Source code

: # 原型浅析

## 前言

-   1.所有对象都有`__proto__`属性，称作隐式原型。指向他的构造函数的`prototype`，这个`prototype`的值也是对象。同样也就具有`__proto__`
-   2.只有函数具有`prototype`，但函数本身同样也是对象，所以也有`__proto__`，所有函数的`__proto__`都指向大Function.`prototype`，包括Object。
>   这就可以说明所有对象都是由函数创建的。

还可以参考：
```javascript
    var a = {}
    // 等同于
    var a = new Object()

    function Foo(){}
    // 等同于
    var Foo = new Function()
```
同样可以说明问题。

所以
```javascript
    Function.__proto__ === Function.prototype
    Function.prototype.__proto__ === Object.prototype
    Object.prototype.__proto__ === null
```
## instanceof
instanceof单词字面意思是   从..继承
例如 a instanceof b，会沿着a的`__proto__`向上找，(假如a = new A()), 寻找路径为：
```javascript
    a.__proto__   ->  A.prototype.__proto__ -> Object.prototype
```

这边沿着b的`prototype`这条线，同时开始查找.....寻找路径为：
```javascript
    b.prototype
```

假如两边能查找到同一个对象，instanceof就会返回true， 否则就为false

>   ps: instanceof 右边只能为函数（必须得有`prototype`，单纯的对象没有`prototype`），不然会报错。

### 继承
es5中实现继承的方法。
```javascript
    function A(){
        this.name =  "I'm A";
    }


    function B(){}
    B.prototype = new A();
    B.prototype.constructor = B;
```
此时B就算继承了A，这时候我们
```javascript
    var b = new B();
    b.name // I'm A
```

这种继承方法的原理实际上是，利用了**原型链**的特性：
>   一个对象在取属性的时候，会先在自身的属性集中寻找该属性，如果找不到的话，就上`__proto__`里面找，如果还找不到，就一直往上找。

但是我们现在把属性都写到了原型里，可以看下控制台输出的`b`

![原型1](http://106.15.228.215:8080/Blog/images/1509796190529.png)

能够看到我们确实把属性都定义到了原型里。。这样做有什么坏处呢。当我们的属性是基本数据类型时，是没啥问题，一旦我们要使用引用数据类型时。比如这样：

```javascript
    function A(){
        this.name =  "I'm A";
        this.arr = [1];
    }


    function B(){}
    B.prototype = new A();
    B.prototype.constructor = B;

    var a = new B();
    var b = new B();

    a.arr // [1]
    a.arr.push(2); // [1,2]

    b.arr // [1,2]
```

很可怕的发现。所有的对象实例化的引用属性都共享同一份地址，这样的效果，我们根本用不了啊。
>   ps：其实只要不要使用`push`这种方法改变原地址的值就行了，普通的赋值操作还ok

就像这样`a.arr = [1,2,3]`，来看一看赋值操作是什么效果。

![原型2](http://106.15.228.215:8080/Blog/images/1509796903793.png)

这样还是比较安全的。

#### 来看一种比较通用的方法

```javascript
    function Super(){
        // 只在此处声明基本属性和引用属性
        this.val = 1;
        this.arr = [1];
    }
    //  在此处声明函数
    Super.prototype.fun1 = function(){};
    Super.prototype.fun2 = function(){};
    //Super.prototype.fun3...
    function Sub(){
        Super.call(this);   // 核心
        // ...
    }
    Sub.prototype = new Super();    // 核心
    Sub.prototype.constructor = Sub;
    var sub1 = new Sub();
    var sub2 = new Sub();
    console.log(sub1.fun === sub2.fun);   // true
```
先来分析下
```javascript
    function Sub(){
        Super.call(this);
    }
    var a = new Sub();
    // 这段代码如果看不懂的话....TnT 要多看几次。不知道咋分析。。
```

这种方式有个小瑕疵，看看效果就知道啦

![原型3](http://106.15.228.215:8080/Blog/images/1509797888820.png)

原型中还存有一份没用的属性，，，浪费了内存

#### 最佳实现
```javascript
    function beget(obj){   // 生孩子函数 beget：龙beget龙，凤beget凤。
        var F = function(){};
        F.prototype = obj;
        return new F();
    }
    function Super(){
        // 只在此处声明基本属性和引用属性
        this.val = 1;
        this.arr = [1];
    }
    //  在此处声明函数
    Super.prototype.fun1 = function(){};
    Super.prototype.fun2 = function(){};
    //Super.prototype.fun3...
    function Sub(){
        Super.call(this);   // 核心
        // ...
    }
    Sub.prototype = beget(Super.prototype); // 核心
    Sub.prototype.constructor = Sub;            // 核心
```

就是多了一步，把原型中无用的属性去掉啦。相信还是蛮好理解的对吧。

============

» EXERCISE GOAL
In the entries above, find each line with "beget" and list it.

» REPLY
    function beget(obj){   // 生孩子函数 beget：龙beget龙，凤beget凤。
    Sub.prototype = beget(Super.prototype); // 核心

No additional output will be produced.